Aufgrund der Kombination aus höheren Zinsen, ungünstigeren Finanzierungsbedingungen und gestiegenen Baukosten befindet sich der Wohnungsbau in allen drei Ländern in einer schwierigen Phase. In Deutschland hatte zudem der Bund die Neubauförderung reduziert und die Neubaustandards Anfang 2023 verschärft. Hinzu kommt die wohnungspolitische Unsicherheit, nachdem Ende 2023 der Nachtragshaushalt 2021 für rechtswidrig erklärt wurde und deshalb der Bundeshaushalt 2024 neu verhandelt werden muss. In Schweden wurde die Investitionsförderung für Mietwohnungen nach 2022 gestrichen. Neubauentwicklungen sind bei den derzeitigen Bedingungen wirtschaftlich kaum noch darstellbar.

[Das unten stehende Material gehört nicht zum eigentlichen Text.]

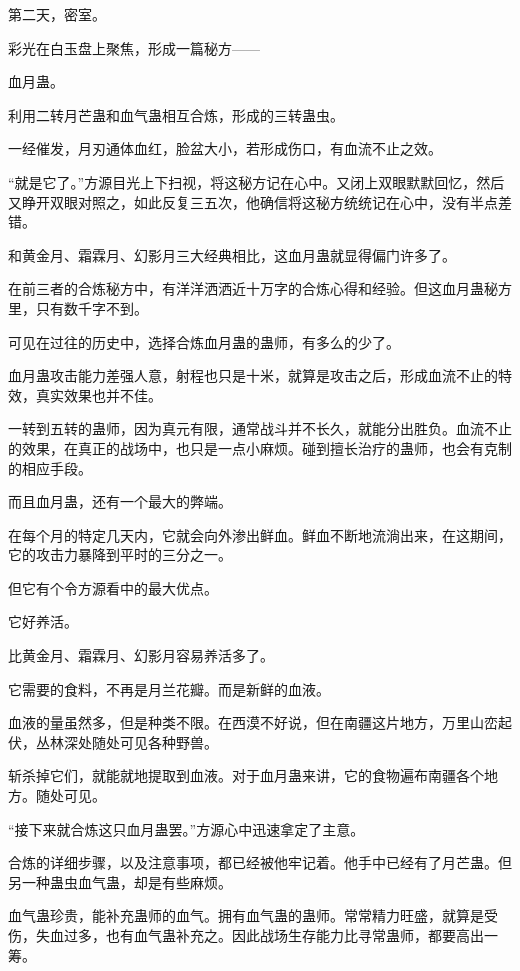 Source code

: 
\begin{this_body}



第二天，密室。

彩光在白玉盘上聚焦，形成一篇秘方——

血月蛊。

利用二转月芒蛊和血气蛊相互合炼，形成的三转蛊虫。

一经催发，月刃通体血红，脸盆大小，若形成伤口，有血流不止之效。

“就是它了。”方源目光上下扫视，将这秘方记在心中。又闭上双眼默默回忆，然后又睁开双眼对照之，如此反复三五次，他确信将这秘方统统记在心中，没有半点差错。

和黄金月、霜霖月、幻影月三大经典相比，这血月蛊就显得偏门许多了。

在前三者的合炼秘方中，有洋洋洒洒近十万字的合炼心得和经验。但这血月蛊秘方里，只有数千字不到。

可见在过往的历史中，选择合炼血月蛊的蛊师，有多么的少了。

血月蛊攻击能力差强人意，射程也只是十米，就算是攻击之后，形成血流不止的特效，真实效果也并不佳。

一转到五转的蛊师，因为真元有限，通常战斗并不长久，就能分出胜负。血流不止的效果，在真正的战场中，也只是一点小麻烦。碰到擅长治疗的蛊师，也会有克制的相应手段。

而且血月蛊，还有一个最大的弊端。

在每个月的特定几天内，它就会向外渗出鲜血。鲜血不断地流淌出来，在这期间，它的攻击力暴降到平时的三分之一。

但它有个令方源看中的最大优点。

它好养活。

比黄金月、霜霖月、幻影月容易养活多了。

它需要的食料，不再是月兰花瓣。而是新鲜的血液。

血液的量虽然多，但是种类不限。在西漠不好说，但在南疆这片地方，万里山峦起伏，丛林深处随处可见各种野兽。

斩杀掉它们，就能就地提取到血液。对于血月蛊来讲，它的食物遍布南疆各个地方。随处可见。

“接下来就合炼这只血月蛊罢。”方源心中迅速拿定了主意。

合炼的详细步骤，以及注意事项，都已经被他牢记着。他手中已经有了月芒蛊。但另一种蛊虫血气蛊，却是有些麻烦。

血气蛊珍贵，能补充蛊师的血气。拥有血气蛊的蛊师。常常精力旺盛，就算是受伤，失血过多，也有血气蛊补充之。因此战场生存能力比寻常蛊师，都要高出一筹。


\end{this_body}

Der deutsche Wohninvestmentmarkt zeigte sich im Jahr 2023 verhalten. Das Transaktionsvolumen betrug laut CBRE 5,7 Mrd. €, lag 59 % niedriger als im Vorjahr und war das geringste Transaktionsvolumen seit 2011. Als Hauptgründe für die geringe Dynamik werden die Differenz der Preisvorstellungen von Käufern und Verkäufern genannt sowie die auf das Gebäudeenergiegesetz (GEG) folgenden Unsicherheiten und der damit verbundene Vertrauensverlust der Investoren. Seit Ende 2022 stiegen die Spitzenrenditen in den Top-7-Städten nach Angaben von CBRE um fast 80 Basispunkte auf 3,34 % an. CBRE rechnet für 2024 mit einem anziehenden Wohntransaktionsmarkt und etwa 8 Mrd. € Investitionsvolumen. Als Treiber dafür werden zum Beispiel die weiter andauernden Portfoliobereinigungen börsennotierter Wohnungskonzerne sowie die Refinanzierungslücke spätzyklischer Investoren genannt. Am schwedischen Transaktionsmarkt wurden laut Colliers im Jahr 2023 segmentübergreifend Immobilien im Wert von 7,8 Mrd. € gehandelt, etwa 59 % weniger als im Vorjahr. Gemessen am Umsatz bildeten Wohnimmobilien mit einem Anteil von 23 % (2022: 28 %) das zweitgrößte Segment nach Logistik. Laut CBRE verzeichnete der österreichische Immobilieninvestmentmarkt im Gesamtjahr 2023 segmentübergreifend ein Transaktionsvolumen von rund 2,9 Mrd. €, gut ein Drittel weniger als im Vorjahreszeitraum. Der Anteil des Segments Wohnen betrug nur 9 %.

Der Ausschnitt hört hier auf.